-- TASK DESCRIPTION --
Exact duplicates of the lines from the top of the data through the line containing "you may not" are needed, with every picture left out.

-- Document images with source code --

*** Block opens ***

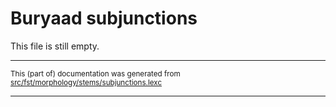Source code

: # Buryaad subjunctions

This file is still empty.

* * *

<small>This (part of) documentation was generated from [src/fst/morphology/stems/subjunctions.lexc](https://github.com/giellalt/lang-bxr/blob/main/src/fst/morphology/stems/subjunctions.lexc)</small>

---

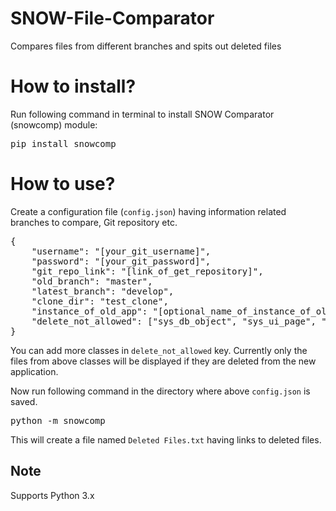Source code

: # SNOW-File-Comparator
Compares files from different branches and spits out deleted files

# How to install?
Run following command in terminal to install SNOW Comparator (snowcomp) module:

<pre>pip install snowcomp</pre>

# How to use?
Create a configuration file (`config.json`) having information related branches to compare, Git repository etc.

<pre>{
    "username": "[your_git_username]",
    "password": "[your_git_password]",
    "git_repo_link": "[link_of_get_repository]",
    "old_branch": "master",
    "latest_branch": "develop",
    "clone_dir": "test_clone",
    "instance_of_old_app": "[optional_name_of_instance_of_old_app_like_venXXXXX]",
    "delete_not_allowed": ["sys_db_object", "sys_ui_page", "sysauto_script", "sys_script", "sys_script_include", "sys_ui_action", "sysevent_register" , "sysevent_script_action", "sys_script_client", "sys_user_role", "sys_security_acl", "ecc_agent_script_include"]
}</pre>

You can add more classes in `delete_not_allowed` key. Currently only the files from above classes will be displayed if they are deleted from the new application.

Now run following command in the directory where above `config.json` is saved.

<pre>python -m snowcomp</pre>

This will create a file named `Deleted Files.txt` having links to deleted files.

## Note
Supports Python 3.x
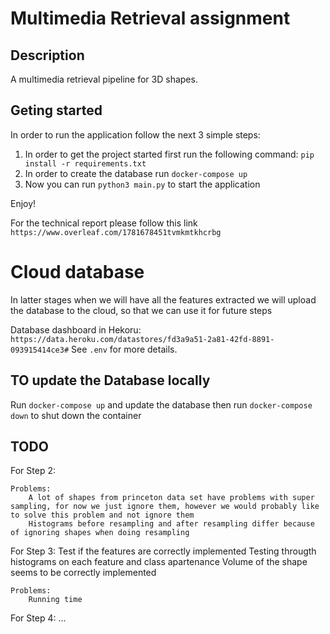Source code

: <!--
 Copyright 2022 Cristian Grosu
 
 Licensed under the Apache License, Version 2.0 (the "License");
 you may not use this file except in compliance with the License.
 You may obtain a copy of the License at
 
     http://www.apache.org/licenses/LICENSE-2.0
 
 Unless required by applicable law or agreed to in writing, software
 distributed under the License is distributed on an "AS IS" BASIS,
 WITHOUT WARRANTIES OR CONDITIONS OF ANY KIND, either express or implied.
 See the License for the specific language governing permissions and
 limitations under the License.
-->

# Multimedia Retrieval assignment

## Description

A multimedia retrieval pipeline for 3D shapes.

## Geting started

In order to run the application follow the next 3 simple steps:

1) In order to get the project started first run the following command: `pip install -r requirements.txt`
2) In order to create the database run `docker-compose up`
3) Now you can run `python3 main.py` to start the application

Enjoy!

For the technical report please follow this link `https://www.overleaf.com/1781678451tvmkmtkhcrbg`

# Cloud database

In latter stages when we will have all the features extracted we will upload the database to the cloud,
so that we can use it for future steps

Database dashboard in Hekoru: `https://data.heroku.com/datastores/fd3a9a51-2a81-42fd-8891-093915414ce3#`
See `.env` for more details.

## TO update the Database locally

Run `docker-compose up` and update the database then run `docker-compose down` to shut down the container

## TODO

For Step 2:

    Problems:
        A lot of shapes from princeton data set have problems with super sampling, for now we just ignore them, however we would probably like to solve this problem and not ignore them
        Histograms before resampling and after resampling differ because of ignoring shapes when doing resampling

For Step 3:
    Test if the features are correctly implemented
    Testing througth histograms on each feature and class apartenance
    Volume of the shape seems to be correctly implemented

    Problems:
        Running time

For Step 4:
    ...
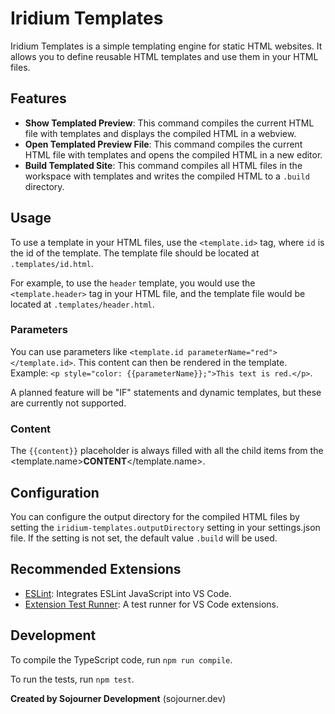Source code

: # Iridium Templates

Iridium Templates is a simple templating engine for static HTML websites. It allows you to define reusable HTML templates and use them in your HTML files.

## Features

- **Show Templated Preview**: This command compiles the current HTML file with templates and displays the compiled HTML in a webview.
- **Open Templated Preview File**: This command compiles the current HTML file with templates and opens the compiled HTML in a new editor.
- **Build Templated Site**: This command compiles all HTML files in the workspace with templates and writes the compiled HTML to a `.build` directory.

## Usage

To use a template in your HTML files, use the `<template.id>` tag, where `id` is the id of the template. The template file should be located at `.templates/id.html`.

For example, to use the `header` template, you would use the `<template.header>` tag in your HTML file, and the template file would be located at `.templates/header.html`.

### Parameters

You can use parameters like `<template.id parameterName="red"></template.id>`. This content can then be rendered in the template. Example: `<p style="color: {{parameterName}};">This text is red.</p>`.

A planned feature will be "IF" statements and dynamic templates, but these are currently not supported.


### Content

The `{{content}}` placeholder is always filled with all the child items from the <template.name>**CONTENT**</template.name>.

## Configuration

You can configure the output directory for the compiled HTML files by setting the `iridium-templates.outputDirectory` setting in your settings.json file. If the setting is not set, the default value `.build` will be used.

## Recommended Extensions

- [ESLint](https://marketplace.visualstudio.com/items?itemName=dbaeumer.vscode-eslint): Integrates ESLint JavaScript into VS Code.
- [Extension Test Runner](https://marketplace.visualstudio.com/items?itemName=ms-vscode.extension-test-runner): A test runner for VS Code extensions.

## Development

To compile the TypeScript code, run `npm run compile`.

To run the tests, run `npm test`.

**Created by Sojourner Development** (sojourner.dev)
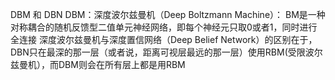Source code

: DBM 和 DBN
DBM：深度波尔兹曼机（Deep Boltzmann Machine）：
BM是一种对称耦合的随机反馈型二值单元神经网络，即每个神经元只取0或者1，同时进行全连接
深度波尔兹曼机与深度置信网络（Deep Belief Network）的区别在于，DBN只在最深的那一层（或者说，距离可视层最远的那一层）使用RBM(受限波尔兹曼机），而DBM则会在所有层上都是用RBM

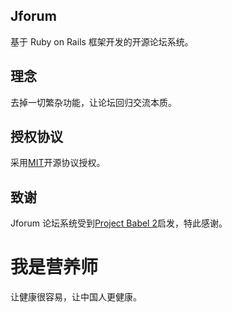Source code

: ## Jforum

基于 Ruby on Rails 框架开发的开源论坛系统。

## 理念

去掉一切繁杂功能，让论坛回归交流本质。

## 授权协议

采用[MIT](http://opensource.org/licenses/MIT)开源协议授权。

## 致谢

Jforum 论坛系统受到[Project Babel 2](https://github.com/livid/v2ex)启发，特此感谢。

<div class="hero-unit"><h1>我是营养师</h1><p>让健康很容易，让中国人更健康。</p></div>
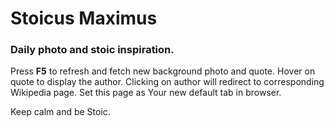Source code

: 
# Stoicus Maximus

### Daily photo and stoic inspiration.

Press **F5** to refresh and fetch new background photo and quote.
Hover on quote to display the author. 
Clicking on author will redirect to corresponding Wikipedia page.
Set this page as Your new default tab in browser.

Keep calm and be Stoic.

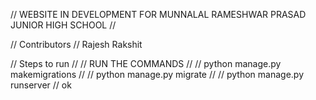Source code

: // WEBSITE IN DEVELOPMENT FOR MUNNALAL RAMESHWAR PRASAD JUNIOR HIGH SCHOOL //

// Contributors //
   Rajesh Rakshit

// Steps to run //
// RUN THE COMMANDS //
// python manage.py makemigrations //
// python manage.py migrate //
// python manage.py runserver //
ok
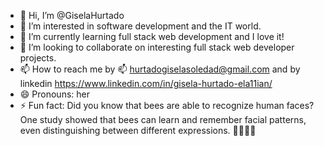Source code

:- 👋 Hi, I’m @GiselaHurtado
- 👀 I’m interested in software development and the IT world.
- 🌱 I’m currently learning full stack web development and I love it!
- 💞️ I’m looking to collaborate on interesting full stack web developer projects.
- 📫 How to reach me by 📫 hurtadogiselasoledad@gmail.com and by linkedin https://www.linkedin.com/in/gisela-hurtado-ela11ian/
- 😄 Pronouns: her
- ⚡ Fun fact: Did you know that bees are able to recognize human faces? One study showed that bees can learn and remember facial patterns, even distinguishing between different 
expressions. 🐝👀💥🤯

<!---
GiselaHurtado/GiselaHurtado is a ✨ special ✨ repository because its `README.md` (this file) appears on your GitHub profile.
You can click the Preview link to take a look at your changes.
--->
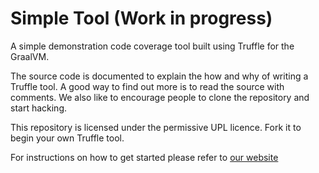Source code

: # Simple Tool (Work in progress)

A simple demonstration code coverage tool built using Truffle for the GraalVM.

The source code is documented to explain the how and why of writing a Truffle
tool. A good way to find out more is to read the source with comments. We also
like to encourage people to clone the repository and start hacking.

This repository is licensed under the permissive UPL licence. Fork it to begin
your own Truffle tool.

For instructions on how to get started please refer to [our
website](https://www.graalvm.org/docs/graalvm-as-a-platform/implement-instrument/)
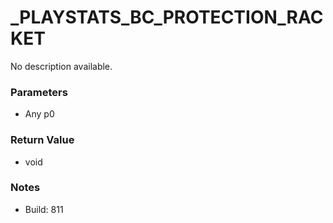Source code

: # _PLAYSTATS_BC_PROTECTION_RACKET

No description available.

### Parameters
* Any p0

### Return Value
* void

### Notes
* Build: 811


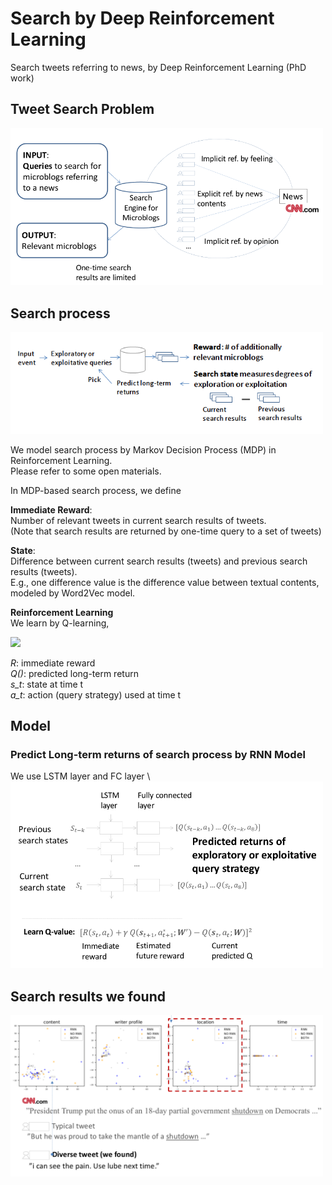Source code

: # Search by Deep Reinforcement Learning
Search tweets referring to news, by Deep Reinforcement Learning (PhD work)


## Tweet Search Problem
<img src="img/1.png" width="500">


## Search process
<img src="img/4.png" width="500">

We model search process by Markov Decision Process (MDP) in Reinforcement Learning. \
Please refer to some open materials.

In MDP-based search process, we define

**Immediate Reward**: \
Number of relevant tweets in current search results of tweets. \
(Note that search results are returned by one-time query to a set of tweets)

**State**: \
Difference between current search results (tweets) and previous search results (tweets). \
E.g., one difference value is the difference value between textual contents, modeled by Word2Vec model.

**Reinforcement Learning** \
We learn by Q-learning,

<img src="https://latex.codecogs.com/gif.latex?(R(s_t,a_t)&plus;\gamma\&space;max_a{Q(s_{t&plus;1},a)}-Q(s_t,a_t))^2" />

*R*: immediate reward \
*Q()*: predicted long-term return \
*s_t*: state at time t \
*a_t*: action (query strategy) used at time t



## Model
### Predict Long-term returns of search process by RNN Model
We use LSTM layer and FC layer \ 
<img src="img/2.png" width="500">


## Search results we found
<img src="img/3.png" width="500">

*** Block closes ***

-- SOLUTION TO THIS TASK --
Source code

: # Buryaad subjunctions

This file is still empty.

* * *

<small>This (part of) documentation was generated from [src/fst/morphology/stems/subjunctions.lexc](https://github.com/giellalt/lang-bxr/blob/main/src/fst/morphology/stems/subjunctions.lexc)</small>

---

Source code

: # SNOW-File-Comparator
Compares files from different branches and spits out deleted files

# How to install?
Run following command in terminal to install SNOW Comparator (snowcomp) module:

<pre>pip install snowcomp</pre>

# How to use?
Create a configuration file (`config.json`) having information related branches to compare, Git repository etc.

<pre>{
    "username": "[your_git_username]",
    "password": "[your_git_password]",
    "git_repo_link": "[link_of_get_repository]",
    "old_branch": "master",
    "latest_branch": "develop",
    "clone_dir": "test_clone",
    "instance_of_old_app": "[optional_name_of_instance_of_old_app_like_venXXXXX]",
    "delete_not_allowed": ["sys_db_object", "sys_ui_page", "sysauto_script", "sys_script", "sys_script_include", "sys_ui_action", "sysevent_register" , "sysevent_script_action", "sys_script_client", "sys_user_role", "sys_security_acl", "ecc_agent_script_include"]
}</pre>

You can add more classes in `delete_not_allowed` key. Currently only the files from above classes will be displayed if they are deleted from the new application.

Now run following command in the directory where above `config.json` is saved.

<pre>python -m snowcomp</pre>

This will create a file named `Deleted Files.txt` having links to deleted files.

## Note
Supports Python 3.x
Source code

: <!--
 Copyright 2022 Cristian Grosu
 
 Licensed under the Apache License, Version 2.0 (the "License");
 you may not use this file except in compliance with the License.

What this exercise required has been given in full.